The movement of people in the western world from rural areas to cities has transformed our diets. No longer do we have to go into fields and forests to find dinner; instead, says La Cerva, food systems have been concentrated into a few corporate hands, and the number and diversity of things people eat have shrunk.
“When you go to the grocery store and you see hundreds of kinds of sugary cereal, it may feel like you’ve got variety there, but on a basic level they are all made from the same thing: soy, corn and sugar,” she says, adding that an understanding of our place in nature is one of the things we sacrifice through this shift in food. The more our food is processed, the less connected to it we become.
“When you sit down in front of a plate of food, your meal embodies the carbon cycle, water cycle, and nutrient cycle. It is a vast array of plants and animals that have come together to create a meal,” says La Cerva. “As omnivores, we are part of this natural ecology as well but we don’t really see that. We have lost a visceral way to connect to the natural world and to understand ourselves within that fabric.”
There are ways to reconnect with wild foods, starting with learning about the natural environment around you and observing how other animals interact with it. Wild nature is everywhere, says La Cerva, but people have gotten so used to it that we don’t really recognize it anymore.
Even in the densest cities, spending time looking at how animals like pigeons exist in the environment you share is a great way to start to reconnect with nature.
“The other morning I went out in my backyard and there were a bunch of dandelions. They are full of nutrients so I sauteed them up with garlic and made some fried eggs and that was my breakfast,” says La Cerva. “That, for me, felt like a beautiful way to reconnect to this sort of semi-wild, semi-urban environment that is right there in my backyard.”
As humans, our brains are wired to go out and look for things to eat, as our ancestors once did, La Cerva says. Foraging for food reduces anxiety, and makes you appreciate the value of food.
Of course, there are some challenges with reconnecting with wild nature, La Cerva says. For example, feasting on plants that grow in your backyard can be complicated for those who live in urban areas, as the soil could be polluted with herbicides and pesticides, she says.
“Also, there are not enough wild places for everyone to go back to a hunter-gatherer society, and I’m not even sure if that would be a desirable path.

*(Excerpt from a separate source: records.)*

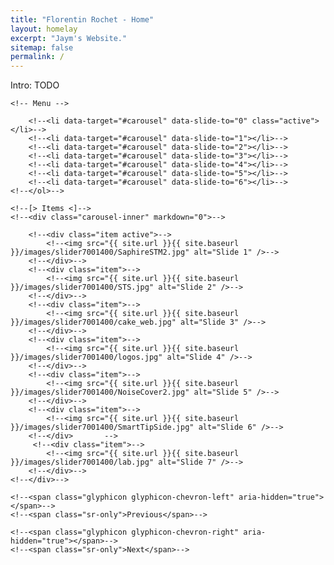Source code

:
 ```yaml
---
title: "Florentin Rochet - Home"
layout: homelay
excerpt: "Jaym's Website."
sitemap: false
permalink: /
---
```



Intro: TODO

<!--<div markdown="0" id="carousel" class="carousel slide" data-ride="carousel" data-interval="5000" data-pause="hover" >-->
    <!-- Menu -->

        <!--<li data-target="#carousel" data-slide-to="0" class="active"></li>-->
        <!--<li data-target="#carousel" data-slide-to="1"></li>-->
        <!--<li data-target="#carousel" data-slide-to="2"></li>-->
        <!--<li data-target="#carousel" data-slide-to="3"></li>-->
        <!--<li data-target="#carousel" data-slide-to="4"></li>-->
        <!--<li data-target="#carousel" data-slide-to="5"></li>-->
        <!--<li data-target="#carousel" data-slide-to="6"></li>-->
    <!--</ol>-->

    <!--[> Items <]-->
    <!--<div class="carousel-inner" markdown="0">-->

        <!--<div class="item active">-->
            <!--<img src="{{ site.url }}{{ site.baseurl }}/images/slider7001400/SaphireSTM2.jpg" alt="Slide 1" />-->
        <!--</div>-->
        <!--<div class="item">-->
            <!--<img src="{{ site.url }}{{ site.baseurl }}/images/slider7001400/STS.jpg" alt="Slide 2" />-->
        <!--</div>-->
        <!--<div class="item">-->
            <!--<img src="{{ site.url }}{{ site.baseurl }}/images/slider7001400/cake_web.jpg" alt="Slide 3" />-->
        <!--</div>-->
        <!--<div class="item">-->
            <!--<img src="{{ site.url }}{{ site.baseurl }}/images/slider7001400/logos.jpg" alt="Slide 4" />-->
        <!--</div>-->
        <!--<div class="item">-->
            <!--<img src="{{ site.url }}{{ site.baseurl }}/images/slider7001400/NoiseCover2.jpg" alt="Slide 5" />-->
        <!--</div>-->
        <!--<div class="item">-->
            <!--<img src="{{ site.url }}{{ site.baseurl }}/images/slider7001400/SmartTipSide.jpg" alt="Slide 6" />-->
        <!--</div>       -->
         <!--<div class="item">-->
            <!--<img src="{{ site.url }}{{ site.baseurl }}/images/slider7001400/lab.jpg" alt="Slide 7" />-->
        <!--</div>-->
    <!--</div>-->
  <!--<a class="left carousel-control" href="#carousel" role="button" data-slide="prev">-->
    <!--<span class="glyphicon glyphicon-chevron-left" aria-hidden="true"></span>-->
    <!--<span class="sr-only">Previous</span>-->
  <!--</a>-->
  <!--<a class="right carousel-control" href="#carousel" role="button" data-slide="next">-->
    <!--<span class="glyphicon glyphicon-chevron-right" aria-hidden="true"></span>-->
    <!--<span class="sr-only">Next</span>-->
  <!--</a>-->
<!--</div>-->




<!--[>To this end, we develop novel spectroscopic-imaging scanning tunneling microscopy (SI-STM) tools to visualize the relevant quantum mechanical degrees of freedom. We want to be able to build the perfect instruments to answer the  scientific questions we deem most important (see [Research](research)).<]-->

<!--We are located at Leiden University, the birthplace of superconductivity and home to Kamerlingh Onnes, Lorentz, Huygens, Einstein, de Sitter, and others (see e.g. [the wall of signatures from Ehrenfest lecturers](https://www.lorentz.leidenuniv.nl/history/colloquium/muur_heel.html)). We exchange ideas and work with our neighbors from [Quantum Matter & Optics](http://www.physics.leidenuniv.nl/qo-home), as well as with the colleagues from our [world-class theory section](https://www.lorentz.leidenuniv.nl).-->

 <!--**We are  looking for passionate new PhD students, Postdocs, and Master students to join the team** [(more info)]({{ site.url }}{{ site.baseurl }}/vacancies) **!**-->


<!--We are grateful for funding from Leiden University, [NWO](www.nwo.nl) ([Vidi talent scheme](http://www.nwo.nl/en/research-and-results/programmes/Talent+Scheme) and the [Frontiers in Nanoscience program](https://www.universiteitleiden.nl/en/research/research-projects/science/frontiers-of-nanoscience-nanofront)), and from an [ERC starting grant](https://erc.europa.eu/funding/starting-grants).-->

<!--<figure class="fourth">-->
  <!--<img src="{{ site.url }}{{ site.baseurl }}/images/logopic/Logo_Leiden.jpg" style="width: 210px">-->
  <!--<img src="{{ site.url }}{{ site.baseurl }}/images/logopic/Logo_Nanofront.jpg" style="width: 110px">-->
  <!--<img src="{{ site.url }}{{ site.baseurl }}/images/logopic/Logo_NWO.jpg" style="width: 120px">-->
  <!--<img src="{{ site.url }}{{ site.baseurl }}/images/logopic/Logo_ERC.jpg" style="width: 110px">-->
<!--</figure>-->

There have been a lot of benefits with domestication and modern agriculture.”
There is a movement toward agricultural systems going beyond organic production and instead getting into regenerative agriculture, which captures carbon, creates soil and allows for biodiversity on agricultural landscapes, says La Cerva. However, she notes the shift to organic production is complicated, and not all farmers are in a position to make the change.
But, she says, there are simple ways for urban dwellers to begin to reconnect with wild nature, starting with getting familiar with what wild plants come up in the springtime around their geographical region and some of their traditional uses.
To that, though, La Cerva adds a caveat about privilege, prejudice and protecting vulnerable places with the understanding that some people still rely on areas of abundant nature for food.
“For a long time, eating wild foods was associated with poverty because you couldn’t afford to go to the store and buy things, you had to forage and hunt,” she says, adding that even as wild foods have become trendy on the restaurant scene, that stigma still remains to some extent.
The ability to supplement your regular diet with wild foods is a privilege afforded mainly to the wealthy.
“Someone might be able to go to the grocery store and spend $50 on wild mushrooms,but for a number of people, that is not an option,” says La Cerva. This disparity will only widen as wild lands disappear.
“There are these big questions like if there is even wild nature left, or have we really impacted so much of the planet that there’s nothing that can be considered wild or pristine?” she says. “The book is about wild foods, but for me it is also about these larger questions of privilege and access and what it means to be human.
“My hope is that we recognize that we are in a relationship with wild nature.”